| DATA EXCERPTS |

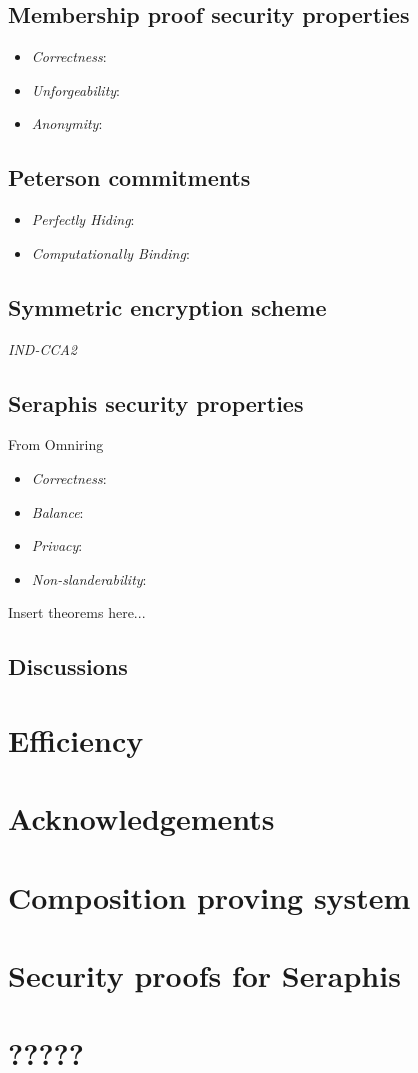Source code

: \documentclass{article}
\begin{document}
\subsection{Membership proof security properties}
\begin{itemize}
    \item \textit{Correctness}:
    \item \textit{Unforgeability}:
    \item \textit{Anonymity}:
\end{itemize}
\subsection{Peterson commitments}
\begin{itemize}
    \item \textit{Perfectly Hiding}:
    \item \textit{Computationally Binding}:
\end{itemize}
\subsection{Symmetric encryption scheme}\label{Symm}
\noindent \textit{IND-CCA2}
\subsection{Seraphis security properties}\label{sec-thm}
\noindent From Omniring
\begin{itemize}
    \item \textit{Correctness}:
    \item \textit{Balance}:
    \item \textit{Privacy}:
    \item \textit{Non-slanderability}:
\end{itemize}
\noindent Insert theorems here...
\subsection{Discussions}\label{sec-disc}

\section{Efficiency}

\section*{Acknowledgements}




\appendix
\section{Composition proving system}
\section{Security proofs for Seraphis}
\section{?????}
\end{document}
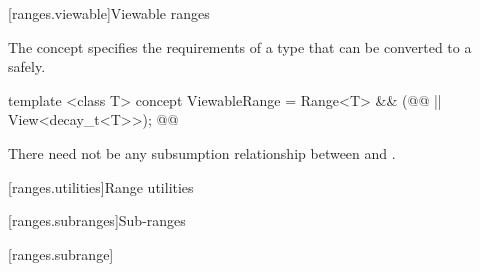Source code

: \setcounter{subsection}{10}
[ranges.viewable]{Viewable ranges}

\pnum The  concept specifies the requirements of a 
type that can be converted to a  safely.

\begin{codeblock}
template <class T>
concept ViewableRange =
  Range<T> && (@@ || View<decay_t<T>>); @\removed{// \seebelow}@
\end{codeblock}

\begin{removedblock}
\pnum
There need not be any subsumption relationship between 
and .
\end{removedblock}

\setcounter{section}{7}
[ranges.utilities]{Range utilities}

\setcounter{subsection}{2}
[ranges.subranges]{Sub-ranges}

[ranges.subrange]{}

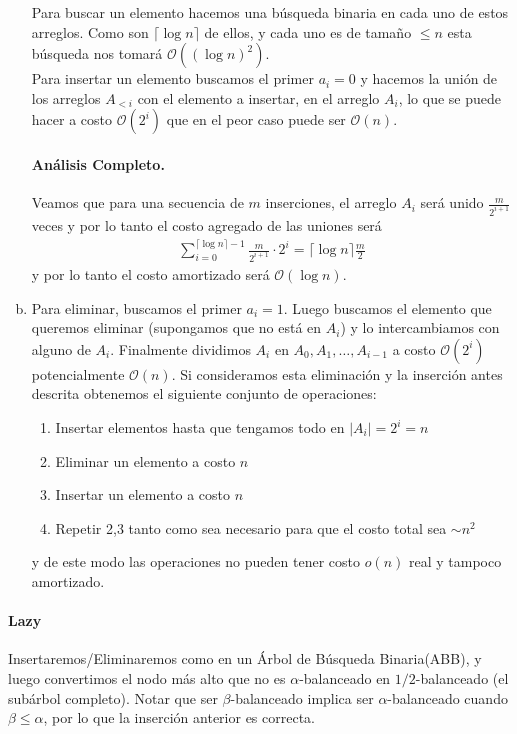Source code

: \documentclass[dcc,uchile]{fcfmcourse}
\theoremstyle{plain}
\theoremstyle{definition}
\begin{document}
\begin{problems}
\begin{enumerate}[a)]
    Para buscar un elemento hacemos una búsqueda binaria en cada uno de estos arreglos. Como son $\lceil \log n \rceil$ de ellos, y cada uno es de tamaño $\le n$ esta búsqueda nos tomará $\mathcal{O}((\log n)^2)$.\\
    
    Para insertar un elemento buscamos el primer $a_{i} = 0$ y hacemos la unión de los arreglos $A_{<i}$ con el elemento a insertar, en el arreglo $A_{i}$, lo que se puede hacer a costo $\mathcal{O}(2^i)$ que en el peor caso puede ser $\mathcal{O}(n)$.
    
    \paragraph{Análisis Completo.} Veamos que para una secuencia de $m$ inserciones, el arreglo $A_i$ será unido $\frac{m}{2^{i+1}}$ veces y por lo tanto el costo agregado de las uniones será 
    \begin{align*}
        \sum_{i=0}^{\lceil \log n \rceil - 1} \frac{m}{2^{i+1}} \cdot 2^i = \lceil \log n \rceil \frac{m}{2}
     \end{align*}
    y por lo tanto el costo amortizado será $\mathcal{O}(\log n)$.
    \item Para eliminar, buscamos el primer $a_{i} = 1$. Luego buscamos el elemento que queremos eliminar (supongamos que no está en $A_{i}$) y lo intercambiamos con alguno de $A_i$. Finalmente dividimos $A_i$ en $A_0, A_1, \ldots, A_{i-1}$ a costo $\mathcal{O}(2^i)$ potencialmente $\mathcal{O}(n)$. Si consideramos esta eliminación y la inserción antes descrita obtenemos el siguiente conjunto de operaciones:
    \begin{enumerate}[1.]
        \item Insertar elementos hasta que tengamos todo en $|A_i| = 2^i = n$
        \item Eliminar un elemento a costo $n$
        \item Insertar un elemento a costo $n$
        \item Repetir 2,3 tanto como sea necesario para que el costo total sea $\sim n^2$
    \end{enumerate}
    y de este modo las operaciones no pueden tener costo $o(n)$ real y tampoco amortizado.
\end{enumerate}
\problem 
\paragraph{Lazy} Insertaremos/Eliminaremos como en un Árbol de Búsqueda Binaria(ABB), y luego convertimos el nodo más alto que no es $\alpha$-balanceado en $1/2$-balanceado (el subárbol completo). Notar que ser $\beta$-balanceado implica ser $\alpha$-balanceado cuando $\beta\le\alpha$, por lo que la inserción anterior es correcta.

\end{problems}
\end{document}
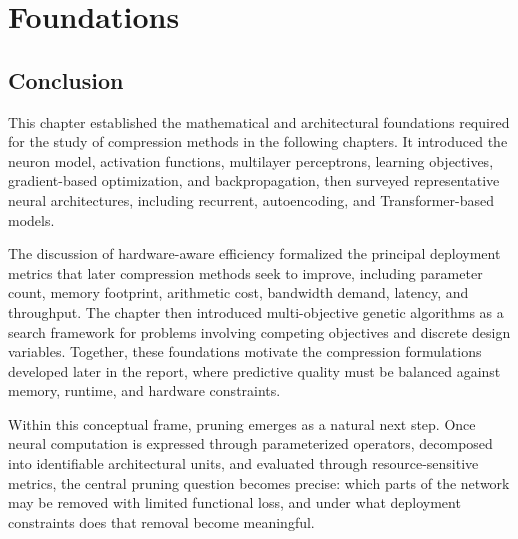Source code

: 
\chapter{Foundations}








%


\section{Conclusion}

This chapter established the mathematical and architectural foundations required for the study of compression methods in the following chapters. It introduced the neuron model, activation functions, multilayer perceptrons, learning objectives, gradient-based optimization, and backpropagation, then surveyed representative neural architectures, including recurrent, autoencoding, and Transformer-based models.

\noindent The discussion of hardware-aware efficiency formalized the principal deployment metrics that later compression methods seek to improve, including parameter count, memory footprint, arithmetic cost, bandwidth demand, latency, and throughput. The chapter then introduced multi-objective genetic algorithms as a search framework for problems involving competing objectives and discrete design variables. Together, these foundations motivate the compression formulations developed later in the report, where predictive quality must be balanced against memory, runtime, and hardware constraints.

\noindent Within this conceptual frame, pruning emerges as a natural next step. Once neural computation is expressed through parameterized operators, decomposed into identifiable architectural units, and evaluated through resource-sensitive metrics, the central pruning question becomes precise: which parts of the network may be removed with limited functional loss, and under what deployment constraints does that removal become meaningful.
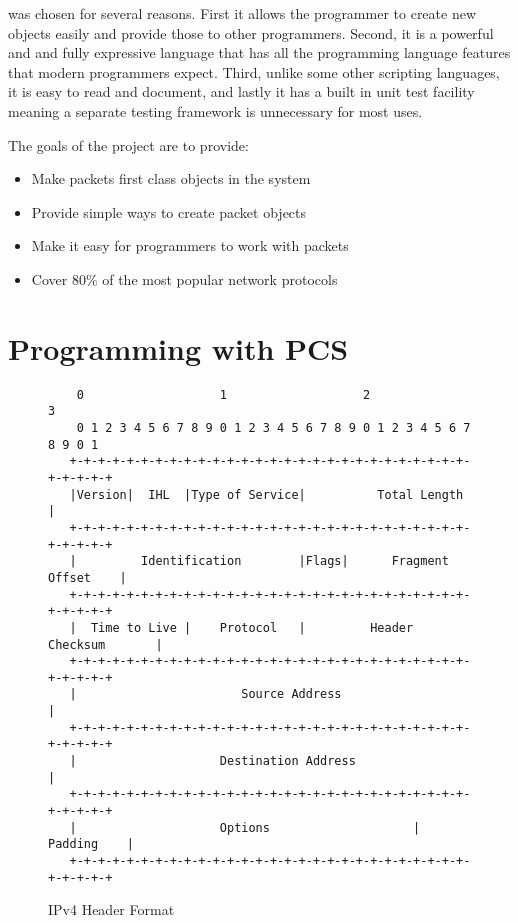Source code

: \documentclass[11pt]{article}
\begin{document}
 was chosen for several reasons.  First it allows the
programmer to create new objects easily and provide those to other
programmers.  Second, it is a powerful and and fully expressive
language that has all the programming language features that modern
programmers expect.  Third, unlike some other scripting languages, it
is easy to read and document, and lastly it has a built in unit test
facility meaning a separate testing framework is unnecessary for most
uses.

The goals of the  project are to provide:

\begin{itemize}
\item Make packets first class objects in the system
\item Provide simple ways to create packet objects
\item Make it easy for programmers to work with packets
\item Cover $80\%$ of the most popular network protocols
\end{itemize}

\newpage
\section{Programming with PCS}
\label{sec:programming-with-pcs}

\begin{figure}[t]
  \centering
\begin{verbatim}
    0                   1                   2                   3   
    0 1 2 3 4 5 6 7 8 9 0 1 2 3 4 5 6 7 8 9 0 1 2 3 4 5 6 7 8 9 0 1 
   +-+-+-+-+-+-+-+-+-+-+-+-+-+-+-+-+-+-+-+-+-+-+-+-+-+-+-+-+-+-+-+-+
   |Version|  IHL  |Type of Service|          Total Length         |
   +-+-+-+-+-+-+-+-+-+-+-+-+-+-+-+-+-+-+-+-+-+-+-+-+-+-+-+-+-+-+-+-+
   |         Identification        |Flags|      Fragment Offset    |
   +-+-+-+-+-+-+-+-+-+-+-+-+-+-+-+-+-+-+-+-+-+-+-+-+-+-+-+-+-+-+-+-+
   |  Time to Live |    Protocol   |         Header Checksum       |
   +-+-+-+-+-+-+-+-+-+-+-+-+-+-+-+-+-+-+-+-+-+-+-+-+-+-+-+-+-+-+-+-+
   |                       Source Address                          |
   +-+-+-+-+-+-+-+-+-+-+-+-+-+-+-+-+-+-+-+-+-+-+-+-+-+-+-+-+-+-+-+-+
   |                    Destination Address                        |
   +-+-+-+-+-+-+-+-+-+-+-+-+-+-+-+-+-+-+-+-+-+-+-+-+-+-+-+-+-+-+-+-+
   |                    Options                    |    Padding    |
   +-+-+-+-+-+-+-+-+-+-+-+-+-+-+-+-+-+-+-+-+-+-+-+-+-+-+-+-+-+-+-+-+
\end{verbatim}
  \caption{IPv4 Header Format}
  \label{fig:rfc791-header}
\end{figure}
\end{document}
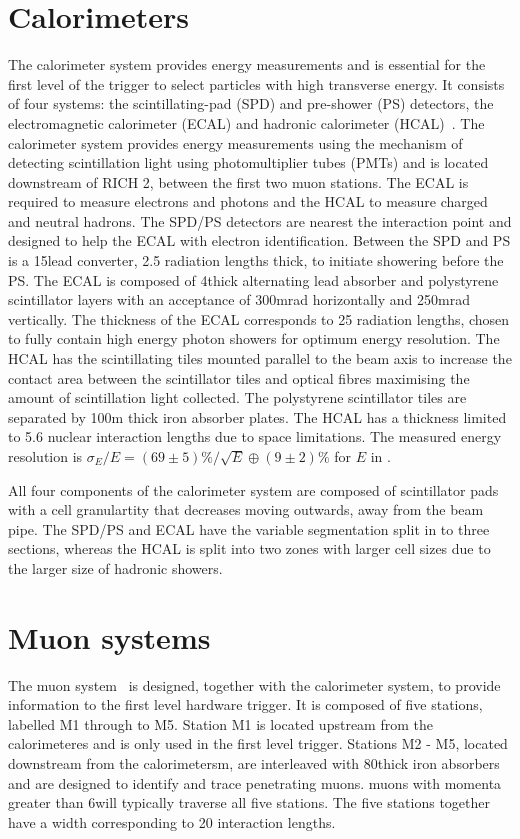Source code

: \section{Calorimeters}

The calorimeter system provides energy measurements and is essential for the first level of the trigger to select particles with high transverse energy. It consists of four systems: the scintillating-pad (SPD) and pre-shower (PS) detectors, the electromagnetic calorimeter (ECAL) and hadronic calorimeter (HCAL)~\cite{LHCb-DP-2013-004}. The calorimeter system provides energy measurements using the mechanism of detecting scintillation light using photomultiplier tubes (PMTs) and is located downstream of RICH 2, between the first two muon stations. The ECAL is required to measure electrons and photons and the HCAL to measure charged and neutral hadrons.  The SPD/PS detectors are nearest the interaction point and designed to help the ECAL with electron identification. Between the SPD and PS is a 15\mm lead converter, 2.5 radiation lengths thick, to initiate showering before the PS. The ECAL is composed of 4\mm thick alternating lead absorber and polystyrene scintillator layers with an acceptance of 300mrad horizontally and 250mrad vertically. The thickness of the ECAL corresponds to 25 radiation lengths, chosen to fully contain high energy photon showers for optimum energy resolution. The HCAL has the scintillating tiles mounted parallel to the beam axis to increase the contact area between the scintillator tiles and optical fibres maximising the amount of scintillation light collected. The polystyrene scintillator tiles are separated by 100m thick iron absorber plates. The HCAL has a thickness limited to 5.6 nuclear interaction lengths due to space limitations. The measured energy resolution is $\sigma_E/E = (69 \pm 5)\%/\sqrt{E} \oplus (9 \pm 2)\%$ for $E$ in \gev.

All four components of the calorimeter system are composed of scintillator pads with a cell granulartity that decreases moving outwards, away from the beam pipe. The SPD/PS and ECAL have the variable segmentation split in to three sections, whereas the HCAL is split into two zones with larger cell sizes due to the larger size of hadronic showers.

\section{Muon systems}
\label{sec:detector:muon}

The muon system~\cite{LHCb-DP-2013-001,LHCb-DP-2012-002} is designed, together with the calorimeter system, to provide information to the first level hardware trigger. It is composed of five stations, labelled M1 through to M5. Station M1 is located upstream from the calorimeteres and is only used in the first level trigger. Stations M2 - M5, located downstream from the calorimetersm, are interleaved with 80\cm thick iron absorbers and are designed to identify and trace penetrating muons. muons with momenta greater than 6\gevc will typically traverse all five stations. The five stations together have a width corresponding to 20 interaction lengths. 


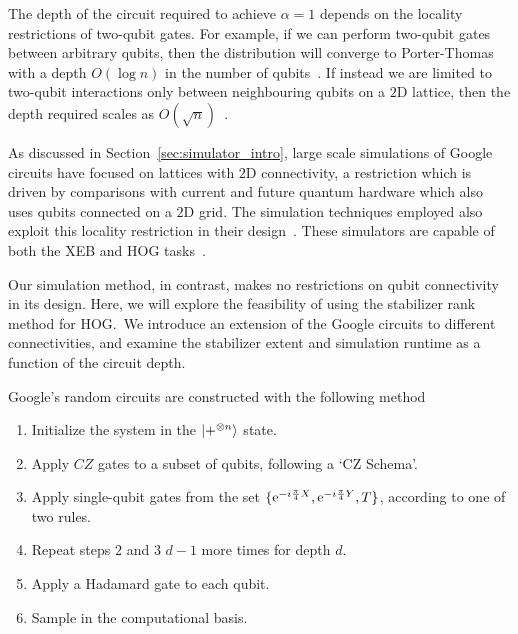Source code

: The depth of the circuit required to achieve $\alpha=1$ depends on the locality restrictions of two-qubit gates. For example, if we can perform two-qubit gates between arbitrary qubits, then the distribution will converge to Porter-Thomas with a depth $O(\log{n})$ in the number of qubits~\cite{Emerson2098,Boixo2016}. If instead we are limited to two-qubit interactions only between neighbouring qubits on a $2$D lattice, then the depth required scales as $O(\sqrt{n})$~\cite{Harrow2018}.\par
As discussed in Section~\ref{sec:simulator_intro}, large scale simulations of Google circuits have focused on lattices with $2$D connectivity, a restriction which is driven by comparisons with current and future quantum hardware which also uses qubits connected on a $2$D grid. The simulation techniques employed also exploit this locality restriction in their design~\cite{Pendault2017,Chen2018b,Markov2018,Villalonga2019}. These simulators are capable of both the XEB and HOG tasks~\cite{Villalonga2019}.\par
Our simulation method, in contrast, makes no restrictions on qubit connectivity in its design. Here, we will explore the feasibility of using the stabilizer rank method for HOG.\ We introduce an extension of the Google circuits to different connectivities, and examine the stabilizer extent and simulation runtime as a function of the circuit depth.\par
Google's random circuits are constructed with the following method
\begin{enumerate}
    \item Initialize the system in the $\ket{+^{\otimes n}}$ state.
    \item Apply $CZ$ gates to a subset of qubits, following a `CZ Schema'.
    \item Apply single-qubit gates from the set $\{\mathrm{e}^{-i\frac{\pi}{4}X},\mathrm{e}^{-i\frac{\pi}{4}Y},T\}$, according to one of two rules.
    \item Repeat steps $2$ and $3$ $d-1$ more times for depth $d$.
    \item Apply a Hadamard gate to each qubit.
    \item Sample in the computational basis.
\end{enumerate}
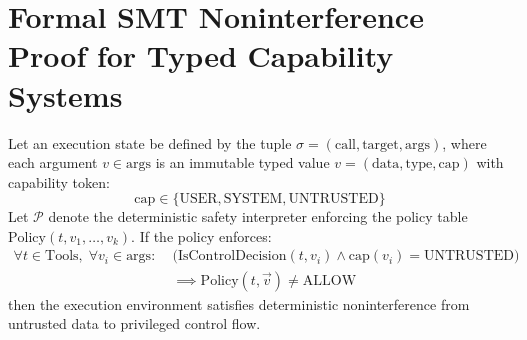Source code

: \section{Formal SMT Noninterference Proof for Typed Capability Systems}
\label{app:proof_noninterference}

\begin{theorem}
Let an execution state be defined by the tuple $\sigma = (\text{call}, \text{target}, \text{args})$, where each argument $v \in \text{args}$ is an immutable typed value $v = (\text{data}, \text{type}, \text{cap})$ with capability token:
\begin{equation}
    \text{cap} \in \{\text{USER}, \text{SYSTEM}, \text{UNTRUSTED}\}
\end{equation}
Let $\mathcal{P}$ denote the deterministic safety interpreter enforcing the policy table $\mathrm{Policy}(t, v_1, \dots, v_k)$. If the policy enforces:
\begin{equation}
\begin{split}
    \forall t \in \text{Tools}, \; \forall v_i \in \text{args}: \; &\Big(\mathrm{IsControlDecision}(t, v_i) \wedge \text{cap}(v_i) = \text{UNTRUSTED}\Big) \\
    &\implies \mathrm{Policy}(t, \vec{v}) \neq \text{ALLOW}
\end{split}
\end{equation}
then the execution environment satisfies deterministic noninterference from untrusted data to privileged control flow.
\end{theorem}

| PROBLEM |
State how many lines of the listing include "setcounter", and nothing more.

| PROBLEM SOLUTION |
3